** Your objective **
The answer must consist of every line below containing "それぞれ当該各号に定める書類により".

** Supplied material **
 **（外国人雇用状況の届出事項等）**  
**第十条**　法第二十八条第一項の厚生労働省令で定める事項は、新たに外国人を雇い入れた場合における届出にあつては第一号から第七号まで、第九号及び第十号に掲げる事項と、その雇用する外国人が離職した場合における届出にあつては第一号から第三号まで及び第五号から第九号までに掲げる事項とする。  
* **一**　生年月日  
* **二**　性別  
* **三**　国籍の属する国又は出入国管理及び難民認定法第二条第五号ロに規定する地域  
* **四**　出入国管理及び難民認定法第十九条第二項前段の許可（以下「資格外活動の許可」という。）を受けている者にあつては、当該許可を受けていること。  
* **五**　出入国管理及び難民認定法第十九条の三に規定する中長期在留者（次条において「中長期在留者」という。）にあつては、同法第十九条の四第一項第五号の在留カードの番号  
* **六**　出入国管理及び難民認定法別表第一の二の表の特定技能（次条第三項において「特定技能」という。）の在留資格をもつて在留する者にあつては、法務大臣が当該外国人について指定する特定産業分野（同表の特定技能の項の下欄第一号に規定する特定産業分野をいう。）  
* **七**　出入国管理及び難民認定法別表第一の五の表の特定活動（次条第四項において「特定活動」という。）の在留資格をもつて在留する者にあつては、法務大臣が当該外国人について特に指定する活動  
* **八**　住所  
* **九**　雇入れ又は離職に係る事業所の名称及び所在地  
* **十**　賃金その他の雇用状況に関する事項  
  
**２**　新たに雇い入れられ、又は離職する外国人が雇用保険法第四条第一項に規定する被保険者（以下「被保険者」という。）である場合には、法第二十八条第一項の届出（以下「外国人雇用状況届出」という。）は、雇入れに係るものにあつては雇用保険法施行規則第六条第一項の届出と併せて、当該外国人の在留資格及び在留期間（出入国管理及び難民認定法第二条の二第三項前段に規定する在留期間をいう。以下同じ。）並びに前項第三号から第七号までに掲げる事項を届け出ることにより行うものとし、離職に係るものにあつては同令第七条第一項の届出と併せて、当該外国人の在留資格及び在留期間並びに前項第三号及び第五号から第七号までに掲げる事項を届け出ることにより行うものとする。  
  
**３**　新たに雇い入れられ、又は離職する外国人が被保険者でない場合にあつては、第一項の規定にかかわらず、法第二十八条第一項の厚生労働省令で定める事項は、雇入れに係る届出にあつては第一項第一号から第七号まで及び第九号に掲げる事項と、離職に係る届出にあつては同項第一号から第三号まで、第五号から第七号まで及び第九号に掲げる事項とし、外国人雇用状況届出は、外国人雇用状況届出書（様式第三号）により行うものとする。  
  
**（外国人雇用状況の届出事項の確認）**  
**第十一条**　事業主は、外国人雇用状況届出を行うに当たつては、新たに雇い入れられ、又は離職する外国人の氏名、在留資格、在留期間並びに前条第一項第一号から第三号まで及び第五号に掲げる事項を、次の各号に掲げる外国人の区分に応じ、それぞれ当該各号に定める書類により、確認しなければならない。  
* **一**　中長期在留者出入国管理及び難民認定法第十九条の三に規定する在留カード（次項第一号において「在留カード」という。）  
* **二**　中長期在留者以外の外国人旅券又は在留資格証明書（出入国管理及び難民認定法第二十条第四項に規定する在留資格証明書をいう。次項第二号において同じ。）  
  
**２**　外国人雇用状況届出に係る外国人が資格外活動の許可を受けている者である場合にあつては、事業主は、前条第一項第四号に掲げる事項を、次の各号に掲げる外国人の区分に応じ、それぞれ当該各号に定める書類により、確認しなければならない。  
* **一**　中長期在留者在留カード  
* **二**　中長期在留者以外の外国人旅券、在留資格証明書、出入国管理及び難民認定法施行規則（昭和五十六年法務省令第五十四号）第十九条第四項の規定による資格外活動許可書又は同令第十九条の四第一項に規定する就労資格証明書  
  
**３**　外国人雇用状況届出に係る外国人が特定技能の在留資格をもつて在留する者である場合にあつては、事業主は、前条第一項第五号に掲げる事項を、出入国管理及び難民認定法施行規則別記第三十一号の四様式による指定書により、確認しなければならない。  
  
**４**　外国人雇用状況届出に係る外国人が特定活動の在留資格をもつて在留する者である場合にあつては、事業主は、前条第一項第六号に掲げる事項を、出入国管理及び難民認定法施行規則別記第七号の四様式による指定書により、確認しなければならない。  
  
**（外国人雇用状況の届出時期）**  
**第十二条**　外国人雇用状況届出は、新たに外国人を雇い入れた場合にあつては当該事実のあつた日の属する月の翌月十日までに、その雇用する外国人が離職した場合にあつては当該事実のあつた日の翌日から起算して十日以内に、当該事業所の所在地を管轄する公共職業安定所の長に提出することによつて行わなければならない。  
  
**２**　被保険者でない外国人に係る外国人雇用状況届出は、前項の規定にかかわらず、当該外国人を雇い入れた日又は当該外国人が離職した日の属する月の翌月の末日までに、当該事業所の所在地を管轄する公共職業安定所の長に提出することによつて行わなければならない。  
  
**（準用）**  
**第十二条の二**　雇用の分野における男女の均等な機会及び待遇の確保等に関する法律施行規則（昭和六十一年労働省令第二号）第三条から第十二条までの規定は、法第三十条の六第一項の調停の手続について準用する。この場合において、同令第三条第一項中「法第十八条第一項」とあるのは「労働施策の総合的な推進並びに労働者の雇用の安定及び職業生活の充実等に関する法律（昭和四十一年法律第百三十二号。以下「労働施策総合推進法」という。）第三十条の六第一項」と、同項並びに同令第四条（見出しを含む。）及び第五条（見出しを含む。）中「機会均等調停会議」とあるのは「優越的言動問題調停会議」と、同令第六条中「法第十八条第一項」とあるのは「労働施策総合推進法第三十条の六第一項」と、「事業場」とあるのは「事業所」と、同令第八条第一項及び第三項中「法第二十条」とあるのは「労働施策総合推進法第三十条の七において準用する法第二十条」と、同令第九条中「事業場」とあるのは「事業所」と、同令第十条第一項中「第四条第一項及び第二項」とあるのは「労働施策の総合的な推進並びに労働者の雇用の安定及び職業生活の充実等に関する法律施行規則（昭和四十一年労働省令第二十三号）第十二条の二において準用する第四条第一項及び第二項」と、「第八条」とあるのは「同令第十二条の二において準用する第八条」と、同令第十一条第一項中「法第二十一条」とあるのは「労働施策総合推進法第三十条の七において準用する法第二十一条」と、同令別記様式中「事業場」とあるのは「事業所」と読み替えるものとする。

** Your response **
**第十一条**　事業主は、外国人雇用状況届出を行うに当たつては、新たに雇い入れられ、又は離職する外国人の氏名、在留資格、在留期間並びに前条第一項第一号から第三号まで及び第五号に掲げる事項を、次の各号に掲げる外国人の区分に応じ、それぞれ当該各号に定める書類により、確認しなければならない。  
**２**　外国人雇用状況届出に係る外国人が資格外活動の許可を受けている者である場合にあつては、事業主は、前条第一項第四号に掲げる事項を、次の各号に掲げる外国人の区分に応じ、それぞれ当該各号に定める書類により、確認しなければならない。  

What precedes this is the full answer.